There are many reported side effects associated with use of psychotropic drugs. Side effects include but are not limited to: dry mouth, blurred vision, constipation, urinary retention, sedation, sleep disruption, weight gain or loss, headache, nausea, agitation, inability to achieve an orgasm, decreased libido and anxiety [clinicaldepression.com]. Long-term use of anxiolytics has been a cause for concern because of the possibility of dependency and other adverse consequences. Long-term effects of anxiolytics are the following: dependence, rebound anxiety, memory impairment and an increased risk of falling in elderly persons taking benzodiazepines [23]. Among the women with anti-depressants, 20% received the drug combination of paroxetine and tamoxifen. The use of paroxetine in this study is remarkable. A recent study showed that the use of paroxetine during tamoxifen treatment is associated with an increased risk of death from breast cancer [24]. Tamoxifen is a prodrug that is metabolised to active metabolite endoxifen by the hepatic cytochrome P450 enzyme system. Paroxetine is a potent irreversible CYP 2D6 inhibitor that can prevent the metabolic activation of tamoxifen into the active metabolite endoxifen. Based on the study of Kelly et al., it is recommended to avoid this combination, and in case an anti-depressant is necessary, an anti-depressant with little or no inhibition of CYP 2D6 should be given. This is supported in the recently published guidelines on the use of co-medication with tamoxifen [25]. However, because only short-term use of anti-depressants was found in this study, this may narrow the scope of this issue.

A strong point of the analysis presented here is that the used IADB database includes virtually complete prescription records for the patients covered by this database, except OTC drugs and drugs dispensed during a hospital stay [13]. As neither psychotropic medication nor endocrine therapies are OTC drugs in the Netherlands, this will not influence the outcomes. The estimated population size covered by the IADB.nl increased from 264.664 persons in 1996 to approximately 500,000 persons in 1999 and has remained stable since. The women from the index group could be considered as representative of the Dutch population. In addition, the IADB.nl can be considered as a database that is representative for the Netherlands regarding drug prescriptions (manuscript in preparation). Regarding other prescriptions, there were no differences between women from the index group and women from the reference group.

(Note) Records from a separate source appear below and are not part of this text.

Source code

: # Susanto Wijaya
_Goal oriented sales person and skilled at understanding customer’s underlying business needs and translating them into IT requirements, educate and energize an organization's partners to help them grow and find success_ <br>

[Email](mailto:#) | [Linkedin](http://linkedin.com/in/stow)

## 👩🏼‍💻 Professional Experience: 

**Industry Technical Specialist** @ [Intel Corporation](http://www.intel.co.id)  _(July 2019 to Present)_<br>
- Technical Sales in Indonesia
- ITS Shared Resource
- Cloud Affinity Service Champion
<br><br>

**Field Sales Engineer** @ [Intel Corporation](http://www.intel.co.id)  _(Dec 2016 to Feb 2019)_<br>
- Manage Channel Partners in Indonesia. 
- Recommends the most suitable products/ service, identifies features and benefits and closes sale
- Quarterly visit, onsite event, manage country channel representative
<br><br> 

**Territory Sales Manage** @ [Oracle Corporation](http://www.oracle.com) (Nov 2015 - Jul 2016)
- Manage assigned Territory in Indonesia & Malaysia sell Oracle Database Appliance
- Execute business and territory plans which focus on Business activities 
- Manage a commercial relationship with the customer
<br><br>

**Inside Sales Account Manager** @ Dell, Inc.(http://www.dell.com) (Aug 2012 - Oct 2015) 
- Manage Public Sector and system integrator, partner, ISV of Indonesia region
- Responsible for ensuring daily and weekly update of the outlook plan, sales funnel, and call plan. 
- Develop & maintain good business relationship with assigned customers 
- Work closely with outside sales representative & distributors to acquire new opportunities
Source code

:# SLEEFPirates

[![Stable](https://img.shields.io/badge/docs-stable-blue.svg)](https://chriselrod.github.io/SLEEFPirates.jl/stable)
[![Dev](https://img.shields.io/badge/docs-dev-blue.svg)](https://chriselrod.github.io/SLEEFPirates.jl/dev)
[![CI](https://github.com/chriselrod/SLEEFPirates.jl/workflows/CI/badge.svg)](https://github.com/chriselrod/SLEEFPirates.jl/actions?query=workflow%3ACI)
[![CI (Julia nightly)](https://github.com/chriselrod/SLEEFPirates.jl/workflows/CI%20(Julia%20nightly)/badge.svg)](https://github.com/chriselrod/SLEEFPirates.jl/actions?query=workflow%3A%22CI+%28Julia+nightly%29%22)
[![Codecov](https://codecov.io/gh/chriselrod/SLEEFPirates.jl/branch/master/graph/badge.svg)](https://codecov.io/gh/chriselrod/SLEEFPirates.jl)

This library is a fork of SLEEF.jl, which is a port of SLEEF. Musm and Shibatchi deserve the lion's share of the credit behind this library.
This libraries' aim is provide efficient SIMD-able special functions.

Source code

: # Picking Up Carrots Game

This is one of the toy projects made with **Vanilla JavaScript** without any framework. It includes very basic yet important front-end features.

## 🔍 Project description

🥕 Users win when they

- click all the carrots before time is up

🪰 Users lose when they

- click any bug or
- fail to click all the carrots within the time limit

A weak point is that there are no diagnoses of diseases in this database. As we have very strict guidelines for the prescription of endocrine treatment in the Netherlands [http://www.oncoline.nl/], we were able to use a prescription of endocrine treatment as a proxy for a diagnosis of breast cancer. As a consequence, the following women were not included in our analysis: women with hormone-negative tumours, women with primary metastases and women with very small tumours. As our included sample is large, we do not expect that missing these groups might have a strong impact on the presented incidence risk ratios. In addition, we cannot analyse whether the increased use of psychotropic medication among breast cancer patients treated with endocrine treatment is related to the diagnosis of breast cancer or the related treatment. There is no formal evaluation of patients for mood disorder, anxiety or panic. We cannot be certain that the increased use of psychotropic medication is related to depression or anxiety. Benzodiazepines can also be prescribed for sleep and anti-depressants for pain.

In conclusion, in this large cohort study on breast cancer patients treated with endocrine therapy, we found an increased use of psychotropic medication, compared to the reference group. This may be related to the reported increased psychological distress in these patients. Anti-depressants were only prescribed for a short time. We do not know whether this is related to the condition of the patient with breast cancer or to the diagnostics of the prescriber. These data can contribute to an improved awareness of the impact of breast cancer (treatment) on quality of life and therefore potentially to the optimizing of support for these patients.